Exercise prompt:
From the records that follow, copy every line that contains the word "star".

Information: Begin

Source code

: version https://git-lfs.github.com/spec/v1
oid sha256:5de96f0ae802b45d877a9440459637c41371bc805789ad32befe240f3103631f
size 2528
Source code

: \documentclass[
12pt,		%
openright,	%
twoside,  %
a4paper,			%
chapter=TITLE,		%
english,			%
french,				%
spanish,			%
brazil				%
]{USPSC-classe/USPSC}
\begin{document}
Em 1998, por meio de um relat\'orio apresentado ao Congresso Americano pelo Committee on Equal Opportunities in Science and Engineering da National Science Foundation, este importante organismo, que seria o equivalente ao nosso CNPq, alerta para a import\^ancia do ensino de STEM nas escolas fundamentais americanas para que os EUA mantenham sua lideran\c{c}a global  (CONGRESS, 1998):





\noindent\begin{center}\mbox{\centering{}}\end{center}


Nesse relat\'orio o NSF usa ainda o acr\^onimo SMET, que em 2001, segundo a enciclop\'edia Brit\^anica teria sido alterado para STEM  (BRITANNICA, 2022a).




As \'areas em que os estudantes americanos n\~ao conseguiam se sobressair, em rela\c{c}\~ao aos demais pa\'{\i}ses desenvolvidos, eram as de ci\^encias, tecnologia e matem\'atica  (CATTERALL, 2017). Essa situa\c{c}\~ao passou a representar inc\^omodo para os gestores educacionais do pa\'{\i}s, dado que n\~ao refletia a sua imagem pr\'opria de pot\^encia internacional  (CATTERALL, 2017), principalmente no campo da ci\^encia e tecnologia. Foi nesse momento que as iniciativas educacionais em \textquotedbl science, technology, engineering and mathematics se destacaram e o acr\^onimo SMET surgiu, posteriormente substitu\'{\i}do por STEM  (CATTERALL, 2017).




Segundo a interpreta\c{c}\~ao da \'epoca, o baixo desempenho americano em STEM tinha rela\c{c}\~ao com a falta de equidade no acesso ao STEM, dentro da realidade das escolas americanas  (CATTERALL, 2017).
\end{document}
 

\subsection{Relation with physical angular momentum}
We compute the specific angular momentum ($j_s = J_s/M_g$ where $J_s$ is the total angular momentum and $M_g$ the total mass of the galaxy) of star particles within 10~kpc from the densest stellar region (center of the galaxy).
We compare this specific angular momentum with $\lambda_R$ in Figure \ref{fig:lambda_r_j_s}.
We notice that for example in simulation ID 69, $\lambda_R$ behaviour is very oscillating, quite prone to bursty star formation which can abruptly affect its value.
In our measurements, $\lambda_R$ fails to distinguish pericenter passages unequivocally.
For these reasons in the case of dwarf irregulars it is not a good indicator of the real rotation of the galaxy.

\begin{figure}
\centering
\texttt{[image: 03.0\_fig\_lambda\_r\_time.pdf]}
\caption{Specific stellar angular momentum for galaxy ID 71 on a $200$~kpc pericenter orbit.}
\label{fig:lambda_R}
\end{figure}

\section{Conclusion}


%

Information: End
Information: Begin

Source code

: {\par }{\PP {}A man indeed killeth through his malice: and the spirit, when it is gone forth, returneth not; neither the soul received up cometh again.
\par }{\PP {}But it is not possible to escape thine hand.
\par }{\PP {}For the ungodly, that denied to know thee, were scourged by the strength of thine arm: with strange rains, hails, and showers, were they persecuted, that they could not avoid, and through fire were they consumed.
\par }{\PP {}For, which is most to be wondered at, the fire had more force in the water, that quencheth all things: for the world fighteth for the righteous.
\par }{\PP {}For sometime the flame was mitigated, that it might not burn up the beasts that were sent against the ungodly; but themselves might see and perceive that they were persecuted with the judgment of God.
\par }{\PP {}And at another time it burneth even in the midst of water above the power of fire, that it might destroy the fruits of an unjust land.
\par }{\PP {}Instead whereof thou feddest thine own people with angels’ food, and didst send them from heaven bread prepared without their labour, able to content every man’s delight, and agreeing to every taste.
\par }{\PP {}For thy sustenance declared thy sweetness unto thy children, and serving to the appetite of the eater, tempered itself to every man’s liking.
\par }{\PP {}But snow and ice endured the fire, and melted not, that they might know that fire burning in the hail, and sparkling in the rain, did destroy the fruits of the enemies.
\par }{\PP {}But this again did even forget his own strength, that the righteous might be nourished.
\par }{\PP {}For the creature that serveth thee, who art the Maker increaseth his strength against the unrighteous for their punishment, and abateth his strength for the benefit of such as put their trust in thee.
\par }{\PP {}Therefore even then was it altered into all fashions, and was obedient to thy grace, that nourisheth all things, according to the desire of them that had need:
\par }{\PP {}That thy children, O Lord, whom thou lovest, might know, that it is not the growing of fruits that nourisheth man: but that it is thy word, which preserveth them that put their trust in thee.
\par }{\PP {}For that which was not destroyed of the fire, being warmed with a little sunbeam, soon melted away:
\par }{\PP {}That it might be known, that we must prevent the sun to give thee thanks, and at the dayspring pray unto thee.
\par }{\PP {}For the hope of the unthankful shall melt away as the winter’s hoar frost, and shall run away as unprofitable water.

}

Information: End
Information: Begin

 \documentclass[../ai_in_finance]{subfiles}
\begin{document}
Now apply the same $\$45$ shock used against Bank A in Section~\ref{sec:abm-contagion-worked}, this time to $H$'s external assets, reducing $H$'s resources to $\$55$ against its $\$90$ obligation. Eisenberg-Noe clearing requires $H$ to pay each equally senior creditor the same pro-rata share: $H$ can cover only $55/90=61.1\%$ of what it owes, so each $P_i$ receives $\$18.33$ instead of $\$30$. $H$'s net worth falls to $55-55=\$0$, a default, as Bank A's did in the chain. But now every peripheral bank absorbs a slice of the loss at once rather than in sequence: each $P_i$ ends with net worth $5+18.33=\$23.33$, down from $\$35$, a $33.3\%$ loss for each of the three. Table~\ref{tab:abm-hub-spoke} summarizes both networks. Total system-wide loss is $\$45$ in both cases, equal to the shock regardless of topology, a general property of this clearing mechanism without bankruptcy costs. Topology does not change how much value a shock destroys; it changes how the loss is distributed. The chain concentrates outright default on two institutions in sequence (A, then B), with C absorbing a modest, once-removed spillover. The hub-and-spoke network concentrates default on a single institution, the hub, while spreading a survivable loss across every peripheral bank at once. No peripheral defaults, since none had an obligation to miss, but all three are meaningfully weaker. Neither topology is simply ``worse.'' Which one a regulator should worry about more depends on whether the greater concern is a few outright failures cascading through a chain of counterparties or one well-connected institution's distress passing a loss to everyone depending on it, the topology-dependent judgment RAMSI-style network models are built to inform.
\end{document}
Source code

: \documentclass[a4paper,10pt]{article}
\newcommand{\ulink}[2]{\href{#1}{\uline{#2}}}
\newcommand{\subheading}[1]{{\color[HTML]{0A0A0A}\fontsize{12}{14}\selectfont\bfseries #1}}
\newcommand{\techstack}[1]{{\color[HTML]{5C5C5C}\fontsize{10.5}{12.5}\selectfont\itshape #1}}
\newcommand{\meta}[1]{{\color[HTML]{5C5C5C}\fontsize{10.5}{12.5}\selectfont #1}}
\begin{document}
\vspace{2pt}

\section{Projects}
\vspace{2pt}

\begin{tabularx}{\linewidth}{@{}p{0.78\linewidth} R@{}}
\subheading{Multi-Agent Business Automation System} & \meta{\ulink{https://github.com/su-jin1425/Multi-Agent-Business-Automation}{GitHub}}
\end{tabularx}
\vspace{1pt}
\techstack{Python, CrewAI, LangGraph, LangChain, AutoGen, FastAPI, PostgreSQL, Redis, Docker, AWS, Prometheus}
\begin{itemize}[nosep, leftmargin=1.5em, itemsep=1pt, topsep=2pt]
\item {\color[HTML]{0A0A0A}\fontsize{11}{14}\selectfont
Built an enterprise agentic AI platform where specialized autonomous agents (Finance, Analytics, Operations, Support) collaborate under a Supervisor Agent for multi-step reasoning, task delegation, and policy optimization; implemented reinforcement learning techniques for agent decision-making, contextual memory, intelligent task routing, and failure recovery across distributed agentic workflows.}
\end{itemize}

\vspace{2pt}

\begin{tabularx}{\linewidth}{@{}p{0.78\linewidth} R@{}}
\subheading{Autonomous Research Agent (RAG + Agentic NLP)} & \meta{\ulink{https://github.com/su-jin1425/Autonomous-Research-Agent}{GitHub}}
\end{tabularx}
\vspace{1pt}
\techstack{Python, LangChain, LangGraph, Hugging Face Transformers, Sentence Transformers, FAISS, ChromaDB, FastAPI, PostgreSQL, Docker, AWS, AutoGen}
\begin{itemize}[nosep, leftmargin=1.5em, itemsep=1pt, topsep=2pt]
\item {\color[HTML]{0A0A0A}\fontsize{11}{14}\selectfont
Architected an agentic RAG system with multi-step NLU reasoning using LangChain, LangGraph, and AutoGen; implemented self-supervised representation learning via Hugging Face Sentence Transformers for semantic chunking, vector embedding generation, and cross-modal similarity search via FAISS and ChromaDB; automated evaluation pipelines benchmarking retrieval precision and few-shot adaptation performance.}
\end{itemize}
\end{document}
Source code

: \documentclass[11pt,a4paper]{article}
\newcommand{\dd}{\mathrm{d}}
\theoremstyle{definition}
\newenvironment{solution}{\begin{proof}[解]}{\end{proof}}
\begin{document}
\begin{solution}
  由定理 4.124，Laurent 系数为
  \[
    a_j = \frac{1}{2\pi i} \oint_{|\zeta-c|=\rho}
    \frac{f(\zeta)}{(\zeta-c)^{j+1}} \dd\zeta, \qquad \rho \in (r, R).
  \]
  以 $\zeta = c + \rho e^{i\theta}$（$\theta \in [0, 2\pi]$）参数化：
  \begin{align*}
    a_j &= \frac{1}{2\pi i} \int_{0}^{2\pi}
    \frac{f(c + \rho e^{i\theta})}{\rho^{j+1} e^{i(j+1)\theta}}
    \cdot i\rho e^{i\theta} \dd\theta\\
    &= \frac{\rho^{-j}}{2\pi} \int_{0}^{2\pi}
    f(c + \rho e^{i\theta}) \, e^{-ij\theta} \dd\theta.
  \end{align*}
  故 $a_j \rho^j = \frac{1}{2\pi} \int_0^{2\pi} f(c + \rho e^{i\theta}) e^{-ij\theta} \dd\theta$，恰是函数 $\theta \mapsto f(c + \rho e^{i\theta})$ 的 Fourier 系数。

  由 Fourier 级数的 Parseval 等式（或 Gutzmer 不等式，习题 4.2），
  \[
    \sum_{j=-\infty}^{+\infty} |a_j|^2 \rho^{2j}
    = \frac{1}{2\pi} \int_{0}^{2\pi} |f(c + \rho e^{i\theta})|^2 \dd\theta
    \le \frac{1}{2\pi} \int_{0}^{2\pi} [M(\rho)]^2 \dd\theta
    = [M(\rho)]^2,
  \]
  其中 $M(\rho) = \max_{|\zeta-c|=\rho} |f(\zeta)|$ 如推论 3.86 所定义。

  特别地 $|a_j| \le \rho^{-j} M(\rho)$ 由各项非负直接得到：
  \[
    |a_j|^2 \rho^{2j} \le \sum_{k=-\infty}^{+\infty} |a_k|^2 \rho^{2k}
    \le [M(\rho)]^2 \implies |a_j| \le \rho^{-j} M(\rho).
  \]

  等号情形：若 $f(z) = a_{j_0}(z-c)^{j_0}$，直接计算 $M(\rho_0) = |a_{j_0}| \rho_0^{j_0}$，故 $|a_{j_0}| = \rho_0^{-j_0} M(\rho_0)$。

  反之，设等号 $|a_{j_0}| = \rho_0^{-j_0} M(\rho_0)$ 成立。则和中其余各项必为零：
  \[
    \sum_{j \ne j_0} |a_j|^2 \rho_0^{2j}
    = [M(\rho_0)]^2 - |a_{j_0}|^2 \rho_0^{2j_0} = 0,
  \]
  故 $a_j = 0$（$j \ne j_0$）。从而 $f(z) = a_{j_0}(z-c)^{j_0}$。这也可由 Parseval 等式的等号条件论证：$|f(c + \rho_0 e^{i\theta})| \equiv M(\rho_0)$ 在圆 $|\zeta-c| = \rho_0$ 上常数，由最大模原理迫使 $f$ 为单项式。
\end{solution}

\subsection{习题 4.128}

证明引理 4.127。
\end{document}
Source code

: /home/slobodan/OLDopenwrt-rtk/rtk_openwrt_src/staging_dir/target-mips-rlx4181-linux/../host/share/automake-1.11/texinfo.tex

Information: End

Answer to this problem:
We compute the specific angular momentum ($j_s = J_s/M_g$ where $J_s$ is the total angular momentum and $M_g$ the total mass of the galaxy) of star particles within 10~kpc from the densest stellar region (center of the galaxy).
We notice that for example in simulation ID 69, $\lambda_R$ behaviour is very oscillating, quite prone to bursty star formation which can abruptly affect its value.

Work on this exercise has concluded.